Born in Texas and raised in Seattle, Coryell studied at the University of Washington while taking private classical guitar lessons. In 1965 when he was 22, Coryell moved to New York just as instrumental folk and rock were intriguing skilled musicians and captivating young audiences.

Coryell's early group, the Free Spirits, was a fascinating hybrid of folk and R&B, combining the California sound of the Byrds and bluesy instrumental riffs found on R&B records by groups such as the Coasters and produced by Jerry Leiber and Mike Stoller. The Free Spirits' first album, Out of Sight and Sound (1966), featured Jim Pepper (ts,fl), Larry Coryell (g,sitar,vcl), Columbus “Chip" Baker (g,vcl), Chris Hills (el-b) and Bob Moses (d).

Coryell's exposure to the bluesy avant-garde jazz of drummer Bob Moses on the drummer's Love Animal (1967) album added an element of sophistication and experimentation to Coryell's guitar playing.

But it wasn't until Coryell's appearance on Gary Burton's albums Duster (April 1967) and Lofty Fake Anagram (Aug. 1967) that he and Gary began to invent a new sound that combined the dreamy energy of rock with the wandering improvisation of jazz. Coryell's rock guitar also began to flower on his first leadership albums, Lady Coryell (1968) and Coryell (1969), particularly the latter, on Jam With Albert.  

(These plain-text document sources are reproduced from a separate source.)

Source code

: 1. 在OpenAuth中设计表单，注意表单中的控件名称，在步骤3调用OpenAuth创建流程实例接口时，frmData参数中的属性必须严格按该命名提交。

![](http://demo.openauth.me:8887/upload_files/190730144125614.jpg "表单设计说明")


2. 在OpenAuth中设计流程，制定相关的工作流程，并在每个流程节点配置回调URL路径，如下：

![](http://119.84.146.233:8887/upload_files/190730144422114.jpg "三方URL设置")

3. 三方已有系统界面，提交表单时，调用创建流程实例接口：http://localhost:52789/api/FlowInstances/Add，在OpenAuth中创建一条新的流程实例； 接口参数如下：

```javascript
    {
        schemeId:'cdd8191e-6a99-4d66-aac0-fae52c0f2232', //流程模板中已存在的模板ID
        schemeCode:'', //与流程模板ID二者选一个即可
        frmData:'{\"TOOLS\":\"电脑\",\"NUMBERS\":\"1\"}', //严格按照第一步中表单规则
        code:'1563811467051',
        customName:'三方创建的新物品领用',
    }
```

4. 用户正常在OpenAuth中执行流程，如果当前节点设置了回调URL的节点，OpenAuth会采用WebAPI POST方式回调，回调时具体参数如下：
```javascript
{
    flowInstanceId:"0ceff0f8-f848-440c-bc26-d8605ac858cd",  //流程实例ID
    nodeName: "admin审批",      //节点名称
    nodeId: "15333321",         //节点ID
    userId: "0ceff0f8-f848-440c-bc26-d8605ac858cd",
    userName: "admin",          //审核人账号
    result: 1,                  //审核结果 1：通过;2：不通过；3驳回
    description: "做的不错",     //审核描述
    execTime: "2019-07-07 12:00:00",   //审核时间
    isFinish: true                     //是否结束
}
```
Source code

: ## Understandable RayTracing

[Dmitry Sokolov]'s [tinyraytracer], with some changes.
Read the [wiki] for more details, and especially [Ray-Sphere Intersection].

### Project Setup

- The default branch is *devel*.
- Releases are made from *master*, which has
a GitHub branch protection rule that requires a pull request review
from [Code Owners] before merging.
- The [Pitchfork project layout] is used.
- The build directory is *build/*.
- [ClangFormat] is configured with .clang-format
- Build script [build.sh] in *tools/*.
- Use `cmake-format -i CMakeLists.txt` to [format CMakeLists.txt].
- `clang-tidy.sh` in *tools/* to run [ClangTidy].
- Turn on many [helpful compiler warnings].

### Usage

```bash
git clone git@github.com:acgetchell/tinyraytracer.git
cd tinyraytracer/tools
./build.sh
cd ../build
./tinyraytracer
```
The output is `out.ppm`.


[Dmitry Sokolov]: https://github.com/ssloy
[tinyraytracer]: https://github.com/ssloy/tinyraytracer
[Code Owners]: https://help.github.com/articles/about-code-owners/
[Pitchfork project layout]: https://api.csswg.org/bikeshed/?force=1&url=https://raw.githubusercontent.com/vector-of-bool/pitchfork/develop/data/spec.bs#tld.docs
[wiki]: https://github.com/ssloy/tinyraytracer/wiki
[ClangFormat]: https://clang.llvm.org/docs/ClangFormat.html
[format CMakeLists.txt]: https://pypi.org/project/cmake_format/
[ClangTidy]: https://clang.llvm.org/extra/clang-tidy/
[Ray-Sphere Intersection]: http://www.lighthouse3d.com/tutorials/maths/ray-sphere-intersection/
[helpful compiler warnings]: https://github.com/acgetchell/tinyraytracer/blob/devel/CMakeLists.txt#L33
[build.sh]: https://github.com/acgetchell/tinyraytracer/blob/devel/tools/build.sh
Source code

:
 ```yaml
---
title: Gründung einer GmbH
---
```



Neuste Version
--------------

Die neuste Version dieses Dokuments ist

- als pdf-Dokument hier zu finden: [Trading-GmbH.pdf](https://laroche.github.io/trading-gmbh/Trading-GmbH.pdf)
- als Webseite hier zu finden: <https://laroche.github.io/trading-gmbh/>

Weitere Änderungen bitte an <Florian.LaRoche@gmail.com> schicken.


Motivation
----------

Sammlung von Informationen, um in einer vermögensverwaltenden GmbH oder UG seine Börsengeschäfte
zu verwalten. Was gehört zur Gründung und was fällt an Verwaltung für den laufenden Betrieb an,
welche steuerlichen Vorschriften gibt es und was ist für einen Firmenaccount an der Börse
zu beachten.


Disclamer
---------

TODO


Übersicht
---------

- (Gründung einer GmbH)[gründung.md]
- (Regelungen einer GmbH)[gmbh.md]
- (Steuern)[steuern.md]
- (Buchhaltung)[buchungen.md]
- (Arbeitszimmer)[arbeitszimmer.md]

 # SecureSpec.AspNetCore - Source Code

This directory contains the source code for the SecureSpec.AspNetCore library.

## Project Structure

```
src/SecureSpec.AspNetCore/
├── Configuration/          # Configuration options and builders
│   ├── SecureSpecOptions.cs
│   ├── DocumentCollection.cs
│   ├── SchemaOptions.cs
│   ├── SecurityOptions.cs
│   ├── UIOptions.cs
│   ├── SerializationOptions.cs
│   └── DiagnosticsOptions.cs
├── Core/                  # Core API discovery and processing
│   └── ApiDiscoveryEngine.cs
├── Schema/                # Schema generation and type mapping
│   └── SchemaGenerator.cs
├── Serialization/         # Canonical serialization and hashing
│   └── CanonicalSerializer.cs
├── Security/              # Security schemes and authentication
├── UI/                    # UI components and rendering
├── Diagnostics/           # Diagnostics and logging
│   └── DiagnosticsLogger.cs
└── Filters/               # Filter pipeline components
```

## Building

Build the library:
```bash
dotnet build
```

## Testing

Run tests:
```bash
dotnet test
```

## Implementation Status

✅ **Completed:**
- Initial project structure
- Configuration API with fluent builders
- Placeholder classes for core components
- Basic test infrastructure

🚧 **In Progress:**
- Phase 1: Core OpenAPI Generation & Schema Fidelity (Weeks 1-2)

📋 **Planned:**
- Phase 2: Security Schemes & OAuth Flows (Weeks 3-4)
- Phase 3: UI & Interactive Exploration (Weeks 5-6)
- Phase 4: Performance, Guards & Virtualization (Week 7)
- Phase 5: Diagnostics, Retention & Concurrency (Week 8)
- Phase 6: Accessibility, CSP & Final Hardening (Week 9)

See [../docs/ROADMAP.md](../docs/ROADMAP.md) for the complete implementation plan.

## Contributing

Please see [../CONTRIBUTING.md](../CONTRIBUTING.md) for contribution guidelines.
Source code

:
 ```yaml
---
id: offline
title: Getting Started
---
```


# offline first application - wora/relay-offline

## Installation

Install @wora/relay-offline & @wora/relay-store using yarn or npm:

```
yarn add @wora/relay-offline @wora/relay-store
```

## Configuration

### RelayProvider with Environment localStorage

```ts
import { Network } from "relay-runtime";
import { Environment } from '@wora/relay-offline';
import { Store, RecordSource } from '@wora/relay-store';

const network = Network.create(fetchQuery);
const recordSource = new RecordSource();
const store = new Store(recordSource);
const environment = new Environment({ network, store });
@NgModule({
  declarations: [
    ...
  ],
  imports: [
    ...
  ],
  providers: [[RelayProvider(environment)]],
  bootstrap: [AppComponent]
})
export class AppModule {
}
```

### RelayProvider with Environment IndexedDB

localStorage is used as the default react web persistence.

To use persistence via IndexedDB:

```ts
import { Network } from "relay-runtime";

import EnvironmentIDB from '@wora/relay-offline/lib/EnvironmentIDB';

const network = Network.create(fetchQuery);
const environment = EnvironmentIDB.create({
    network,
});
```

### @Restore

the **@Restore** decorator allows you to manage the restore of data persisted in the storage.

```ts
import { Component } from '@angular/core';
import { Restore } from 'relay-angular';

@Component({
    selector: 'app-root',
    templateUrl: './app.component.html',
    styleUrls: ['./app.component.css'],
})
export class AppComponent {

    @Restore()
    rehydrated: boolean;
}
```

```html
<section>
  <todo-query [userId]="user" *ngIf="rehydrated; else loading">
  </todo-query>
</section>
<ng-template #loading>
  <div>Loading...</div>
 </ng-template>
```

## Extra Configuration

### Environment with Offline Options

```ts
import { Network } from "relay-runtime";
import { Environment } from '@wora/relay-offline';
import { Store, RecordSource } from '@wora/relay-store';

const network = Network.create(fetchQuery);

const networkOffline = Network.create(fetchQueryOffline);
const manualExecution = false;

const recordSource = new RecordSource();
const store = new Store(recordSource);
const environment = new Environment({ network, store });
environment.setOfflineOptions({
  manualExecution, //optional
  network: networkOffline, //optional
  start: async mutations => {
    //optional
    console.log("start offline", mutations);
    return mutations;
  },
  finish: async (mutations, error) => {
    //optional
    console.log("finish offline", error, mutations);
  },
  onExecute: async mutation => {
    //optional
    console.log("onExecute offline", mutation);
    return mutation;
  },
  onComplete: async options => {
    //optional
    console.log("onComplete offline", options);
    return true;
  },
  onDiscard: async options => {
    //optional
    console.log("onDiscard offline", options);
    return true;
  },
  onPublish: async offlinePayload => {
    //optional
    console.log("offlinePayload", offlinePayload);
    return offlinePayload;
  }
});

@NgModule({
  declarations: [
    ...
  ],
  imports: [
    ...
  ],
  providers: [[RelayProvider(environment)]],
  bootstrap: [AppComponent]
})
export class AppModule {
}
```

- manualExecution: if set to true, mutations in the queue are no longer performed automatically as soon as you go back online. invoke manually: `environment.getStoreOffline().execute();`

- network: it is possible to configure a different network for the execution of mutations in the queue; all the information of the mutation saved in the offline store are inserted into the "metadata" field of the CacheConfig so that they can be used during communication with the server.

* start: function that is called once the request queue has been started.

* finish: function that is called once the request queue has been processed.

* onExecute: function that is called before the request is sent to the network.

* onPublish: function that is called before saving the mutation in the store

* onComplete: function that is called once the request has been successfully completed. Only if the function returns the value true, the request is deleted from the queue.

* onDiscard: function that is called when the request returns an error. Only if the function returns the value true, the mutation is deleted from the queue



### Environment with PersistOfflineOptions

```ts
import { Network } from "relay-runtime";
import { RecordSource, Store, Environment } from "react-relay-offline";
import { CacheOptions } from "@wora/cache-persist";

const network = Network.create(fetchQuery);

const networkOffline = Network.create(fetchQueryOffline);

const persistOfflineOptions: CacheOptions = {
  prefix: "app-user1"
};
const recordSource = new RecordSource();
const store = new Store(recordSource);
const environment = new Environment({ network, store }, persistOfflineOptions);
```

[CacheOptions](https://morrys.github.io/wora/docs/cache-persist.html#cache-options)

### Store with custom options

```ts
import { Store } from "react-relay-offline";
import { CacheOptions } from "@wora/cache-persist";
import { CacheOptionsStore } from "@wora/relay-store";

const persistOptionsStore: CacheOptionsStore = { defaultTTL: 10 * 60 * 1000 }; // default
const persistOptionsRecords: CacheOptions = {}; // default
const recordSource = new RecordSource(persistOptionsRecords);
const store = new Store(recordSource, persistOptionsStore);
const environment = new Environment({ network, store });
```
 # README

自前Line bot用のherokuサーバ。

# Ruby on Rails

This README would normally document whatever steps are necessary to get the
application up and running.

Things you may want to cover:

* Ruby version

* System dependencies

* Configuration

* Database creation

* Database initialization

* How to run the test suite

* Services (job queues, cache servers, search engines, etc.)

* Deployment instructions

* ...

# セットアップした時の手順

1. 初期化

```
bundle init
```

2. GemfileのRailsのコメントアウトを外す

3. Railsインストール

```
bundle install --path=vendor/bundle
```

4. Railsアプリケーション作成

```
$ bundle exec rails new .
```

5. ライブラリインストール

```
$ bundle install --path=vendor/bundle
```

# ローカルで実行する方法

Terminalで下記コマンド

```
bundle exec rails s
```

In March 1973, Coryell recorded Introducing The Eleventh House, which launched his long-form psychedelic fusion band, featuring Randy Brecker (tp), Mike Mandel (p,synt), Larry Coryell (g), Danny Trifan (b) and Alphonse Mouzon (d). Around this time, Chick Corea formed Return to Forever, John McLaughlin started the Mahavishnu Orchestra and Weather Report was formed. Touring college campuses, jazz-rock fusion bands quickly caught on with university students looking for a more sophisticated form of rock that abandoned vocals for long instrumental solos. By the mid-1970s, fusion bands—with their electrified instruments—sidelined acoustic jazz for nearly a decade.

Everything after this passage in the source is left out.